#### Records for the task
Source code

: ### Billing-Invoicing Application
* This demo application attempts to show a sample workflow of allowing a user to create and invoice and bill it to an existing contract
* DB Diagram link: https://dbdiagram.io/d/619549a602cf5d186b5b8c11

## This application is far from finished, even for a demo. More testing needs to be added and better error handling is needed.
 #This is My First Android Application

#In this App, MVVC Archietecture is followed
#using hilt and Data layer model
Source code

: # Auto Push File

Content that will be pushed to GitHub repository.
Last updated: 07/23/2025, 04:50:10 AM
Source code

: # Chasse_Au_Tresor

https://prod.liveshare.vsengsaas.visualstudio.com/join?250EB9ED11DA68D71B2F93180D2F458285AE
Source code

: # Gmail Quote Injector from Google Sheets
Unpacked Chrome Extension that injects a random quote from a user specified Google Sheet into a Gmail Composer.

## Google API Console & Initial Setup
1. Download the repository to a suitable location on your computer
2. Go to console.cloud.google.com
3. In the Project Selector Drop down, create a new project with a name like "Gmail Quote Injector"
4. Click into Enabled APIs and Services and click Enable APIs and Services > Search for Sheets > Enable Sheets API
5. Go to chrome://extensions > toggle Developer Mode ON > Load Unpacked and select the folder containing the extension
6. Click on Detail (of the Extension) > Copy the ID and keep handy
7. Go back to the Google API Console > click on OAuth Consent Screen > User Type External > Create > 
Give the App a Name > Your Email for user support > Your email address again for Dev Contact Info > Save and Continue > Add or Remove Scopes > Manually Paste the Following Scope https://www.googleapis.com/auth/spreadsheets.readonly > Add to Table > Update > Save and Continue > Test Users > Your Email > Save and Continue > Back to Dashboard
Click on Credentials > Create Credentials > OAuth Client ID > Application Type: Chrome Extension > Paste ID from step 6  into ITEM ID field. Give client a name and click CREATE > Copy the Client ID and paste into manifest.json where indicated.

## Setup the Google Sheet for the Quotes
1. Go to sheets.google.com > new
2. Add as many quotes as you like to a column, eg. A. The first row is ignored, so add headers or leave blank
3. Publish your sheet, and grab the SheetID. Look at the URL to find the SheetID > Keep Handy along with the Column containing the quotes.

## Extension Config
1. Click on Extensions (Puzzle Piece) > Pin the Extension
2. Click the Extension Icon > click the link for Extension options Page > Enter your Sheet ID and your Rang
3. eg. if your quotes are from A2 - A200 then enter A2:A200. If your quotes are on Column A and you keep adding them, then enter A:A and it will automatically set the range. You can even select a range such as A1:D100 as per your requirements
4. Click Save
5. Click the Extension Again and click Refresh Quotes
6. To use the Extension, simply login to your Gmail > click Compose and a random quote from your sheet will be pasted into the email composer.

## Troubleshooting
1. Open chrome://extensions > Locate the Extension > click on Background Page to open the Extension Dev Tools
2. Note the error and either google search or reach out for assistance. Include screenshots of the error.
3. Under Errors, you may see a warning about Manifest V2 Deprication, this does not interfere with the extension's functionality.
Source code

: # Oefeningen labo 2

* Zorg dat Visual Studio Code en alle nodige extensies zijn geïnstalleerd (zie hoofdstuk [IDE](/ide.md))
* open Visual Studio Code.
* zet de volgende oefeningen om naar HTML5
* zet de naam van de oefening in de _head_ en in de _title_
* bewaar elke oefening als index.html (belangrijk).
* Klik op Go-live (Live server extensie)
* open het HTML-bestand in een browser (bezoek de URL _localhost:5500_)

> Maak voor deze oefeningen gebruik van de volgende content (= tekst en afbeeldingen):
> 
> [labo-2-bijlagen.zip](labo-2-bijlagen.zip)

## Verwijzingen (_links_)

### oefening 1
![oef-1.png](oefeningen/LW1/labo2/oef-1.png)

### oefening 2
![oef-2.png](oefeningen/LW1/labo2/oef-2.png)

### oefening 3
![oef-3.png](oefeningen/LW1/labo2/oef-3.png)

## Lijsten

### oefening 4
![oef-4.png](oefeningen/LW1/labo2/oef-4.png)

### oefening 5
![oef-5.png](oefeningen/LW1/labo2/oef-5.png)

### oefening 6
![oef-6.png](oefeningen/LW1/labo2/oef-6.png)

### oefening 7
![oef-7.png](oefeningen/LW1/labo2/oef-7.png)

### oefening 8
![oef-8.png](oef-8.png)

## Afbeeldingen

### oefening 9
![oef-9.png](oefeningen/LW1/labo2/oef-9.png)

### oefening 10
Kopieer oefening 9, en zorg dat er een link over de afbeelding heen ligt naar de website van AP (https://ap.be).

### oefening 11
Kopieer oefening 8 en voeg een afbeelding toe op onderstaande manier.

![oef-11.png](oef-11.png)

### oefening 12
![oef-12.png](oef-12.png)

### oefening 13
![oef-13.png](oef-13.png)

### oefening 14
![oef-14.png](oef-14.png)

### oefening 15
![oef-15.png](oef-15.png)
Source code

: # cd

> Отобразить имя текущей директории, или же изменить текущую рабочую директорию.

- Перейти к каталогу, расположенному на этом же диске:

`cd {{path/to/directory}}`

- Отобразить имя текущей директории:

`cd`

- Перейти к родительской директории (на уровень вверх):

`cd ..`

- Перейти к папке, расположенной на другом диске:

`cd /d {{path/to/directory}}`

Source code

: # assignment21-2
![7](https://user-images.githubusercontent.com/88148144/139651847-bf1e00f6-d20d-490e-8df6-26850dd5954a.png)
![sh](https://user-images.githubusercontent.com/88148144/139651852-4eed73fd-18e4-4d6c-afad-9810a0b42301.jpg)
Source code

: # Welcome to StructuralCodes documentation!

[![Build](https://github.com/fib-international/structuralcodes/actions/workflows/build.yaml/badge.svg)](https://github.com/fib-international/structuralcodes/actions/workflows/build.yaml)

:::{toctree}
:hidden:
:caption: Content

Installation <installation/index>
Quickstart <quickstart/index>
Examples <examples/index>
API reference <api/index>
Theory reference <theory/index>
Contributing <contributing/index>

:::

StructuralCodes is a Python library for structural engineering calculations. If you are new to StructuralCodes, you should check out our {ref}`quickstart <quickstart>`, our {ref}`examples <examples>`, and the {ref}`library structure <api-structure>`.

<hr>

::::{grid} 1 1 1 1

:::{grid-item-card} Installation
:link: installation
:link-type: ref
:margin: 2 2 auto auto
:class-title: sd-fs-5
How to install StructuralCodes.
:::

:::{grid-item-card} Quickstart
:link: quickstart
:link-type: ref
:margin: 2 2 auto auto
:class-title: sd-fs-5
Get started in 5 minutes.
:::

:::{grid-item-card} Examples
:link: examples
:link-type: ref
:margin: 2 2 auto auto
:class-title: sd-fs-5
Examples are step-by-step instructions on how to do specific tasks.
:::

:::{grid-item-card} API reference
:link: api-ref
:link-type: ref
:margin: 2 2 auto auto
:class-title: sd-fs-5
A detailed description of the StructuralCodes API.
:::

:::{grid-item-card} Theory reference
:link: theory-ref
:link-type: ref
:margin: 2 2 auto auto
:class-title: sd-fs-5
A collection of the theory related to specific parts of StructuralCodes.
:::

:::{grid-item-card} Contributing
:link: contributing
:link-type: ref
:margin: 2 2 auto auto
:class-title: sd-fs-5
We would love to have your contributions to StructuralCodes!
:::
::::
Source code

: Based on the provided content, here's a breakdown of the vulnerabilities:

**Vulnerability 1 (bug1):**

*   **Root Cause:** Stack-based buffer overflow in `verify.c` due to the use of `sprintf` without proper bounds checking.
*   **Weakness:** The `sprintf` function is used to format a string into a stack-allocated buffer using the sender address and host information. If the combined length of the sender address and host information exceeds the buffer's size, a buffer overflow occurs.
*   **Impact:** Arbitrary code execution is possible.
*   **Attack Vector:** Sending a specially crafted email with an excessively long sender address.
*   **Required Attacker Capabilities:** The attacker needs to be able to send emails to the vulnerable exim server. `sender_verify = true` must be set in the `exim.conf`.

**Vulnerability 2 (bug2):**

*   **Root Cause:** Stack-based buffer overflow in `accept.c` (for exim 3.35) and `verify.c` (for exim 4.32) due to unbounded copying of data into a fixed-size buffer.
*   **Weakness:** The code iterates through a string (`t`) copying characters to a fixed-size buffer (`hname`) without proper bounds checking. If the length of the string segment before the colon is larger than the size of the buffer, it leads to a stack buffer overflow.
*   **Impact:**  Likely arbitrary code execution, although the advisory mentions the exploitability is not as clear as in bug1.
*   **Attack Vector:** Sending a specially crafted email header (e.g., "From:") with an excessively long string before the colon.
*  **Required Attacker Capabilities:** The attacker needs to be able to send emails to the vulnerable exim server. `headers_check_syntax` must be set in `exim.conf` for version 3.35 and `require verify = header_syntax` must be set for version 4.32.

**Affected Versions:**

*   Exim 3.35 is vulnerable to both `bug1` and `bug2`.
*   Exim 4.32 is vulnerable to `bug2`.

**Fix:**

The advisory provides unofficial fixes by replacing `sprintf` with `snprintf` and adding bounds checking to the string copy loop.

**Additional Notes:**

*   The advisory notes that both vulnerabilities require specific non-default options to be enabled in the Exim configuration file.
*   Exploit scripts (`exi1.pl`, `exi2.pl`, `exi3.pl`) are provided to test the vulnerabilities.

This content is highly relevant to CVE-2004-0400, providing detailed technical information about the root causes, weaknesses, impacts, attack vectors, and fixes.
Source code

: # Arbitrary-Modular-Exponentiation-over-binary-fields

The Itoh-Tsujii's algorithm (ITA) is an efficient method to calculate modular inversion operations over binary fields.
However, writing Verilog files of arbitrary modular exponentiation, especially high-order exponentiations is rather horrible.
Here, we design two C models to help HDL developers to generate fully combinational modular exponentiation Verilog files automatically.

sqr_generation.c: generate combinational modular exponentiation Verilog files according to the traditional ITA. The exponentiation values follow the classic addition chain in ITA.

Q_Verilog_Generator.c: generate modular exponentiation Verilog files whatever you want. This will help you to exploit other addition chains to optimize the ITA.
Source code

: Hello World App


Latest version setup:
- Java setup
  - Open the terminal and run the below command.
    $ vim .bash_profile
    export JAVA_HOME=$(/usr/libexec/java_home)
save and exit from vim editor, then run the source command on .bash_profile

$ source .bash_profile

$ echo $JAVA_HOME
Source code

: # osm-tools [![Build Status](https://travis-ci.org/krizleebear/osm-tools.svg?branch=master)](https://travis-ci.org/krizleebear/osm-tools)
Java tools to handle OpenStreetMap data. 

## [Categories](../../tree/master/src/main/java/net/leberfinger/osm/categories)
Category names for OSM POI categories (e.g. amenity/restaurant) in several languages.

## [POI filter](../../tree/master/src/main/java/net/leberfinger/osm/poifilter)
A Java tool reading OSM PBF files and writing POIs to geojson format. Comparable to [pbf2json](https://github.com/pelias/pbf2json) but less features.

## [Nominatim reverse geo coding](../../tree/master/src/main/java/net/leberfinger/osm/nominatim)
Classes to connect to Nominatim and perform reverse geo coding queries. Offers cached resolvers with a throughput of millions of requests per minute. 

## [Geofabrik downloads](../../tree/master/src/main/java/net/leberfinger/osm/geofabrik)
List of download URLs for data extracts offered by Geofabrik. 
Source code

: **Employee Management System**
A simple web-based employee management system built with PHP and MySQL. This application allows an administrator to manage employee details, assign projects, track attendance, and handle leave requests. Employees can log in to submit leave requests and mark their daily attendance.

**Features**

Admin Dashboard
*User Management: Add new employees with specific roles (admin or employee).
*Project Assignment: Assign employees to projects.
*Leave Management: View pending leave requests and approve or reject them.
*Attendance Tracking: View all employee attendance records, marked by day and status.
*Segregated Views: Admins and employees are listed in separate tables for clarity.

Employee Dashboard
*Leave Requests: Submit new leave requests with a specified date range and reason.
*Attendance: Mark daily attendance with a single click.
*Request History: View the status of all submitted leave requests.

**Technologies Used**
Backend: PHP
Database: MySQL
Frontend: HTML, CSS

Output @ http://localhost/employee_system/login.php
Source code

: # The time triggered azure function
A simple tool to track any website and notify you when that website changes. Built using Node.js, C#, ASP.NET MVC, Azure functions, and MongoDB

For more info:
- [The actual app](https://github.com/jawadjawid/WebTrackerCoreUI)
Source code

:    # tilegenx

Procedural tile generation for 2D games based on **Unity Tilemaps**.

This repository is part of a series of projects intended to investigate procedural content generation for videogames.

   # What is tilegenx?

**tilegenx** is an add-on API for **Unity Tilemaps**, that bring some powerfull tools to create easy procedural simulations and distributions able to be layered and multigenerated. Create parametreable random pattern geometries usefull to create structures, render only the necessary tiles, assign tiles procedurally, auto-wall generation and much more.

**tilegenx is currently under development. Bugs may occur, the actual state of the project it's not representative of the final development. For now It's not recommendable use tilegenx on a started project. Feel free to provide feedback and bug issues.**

#### Description of the task
Return a word-for-word copy of the lines above from the one holding "Oefeningen labo 2" through the one holding "### oefening 3", with both of them included and nothing besides.

#### Response to the task
: # Oefeningen labo 2

* Zorg dat Visual Studio Code en alle nodige extensies zijn geïnstalleerd (zie hoofdstuk [IDE](/ide.md))
* open Visual Studio Code.
* zet de volgende oefeningen om naar HTML5
* zet de naam van de oefening in de _head_ en in de _title_
* bewaar elke oefening als index.html (belangrijk).
* Klik op Go-live (Live server extensie)
* open het HTML-bestand in een browser (bezoek de URL _localhost:5500_)

> Maak voor deze oefeningen gebruik van de volgende content (= tekst en afbeeldingen):
> 
> [labo-2-bijlagen.zip](labo-2-bijlagen.zip)

## Verwijzingen (_links_)

### oefening 1
![oef-1.png](oefeningen/LW1/labo2/oef-1.png)

### oefening 2
![oef-2.png](oefeningen/LW1/labo2/oef-2.png)

### oefening 3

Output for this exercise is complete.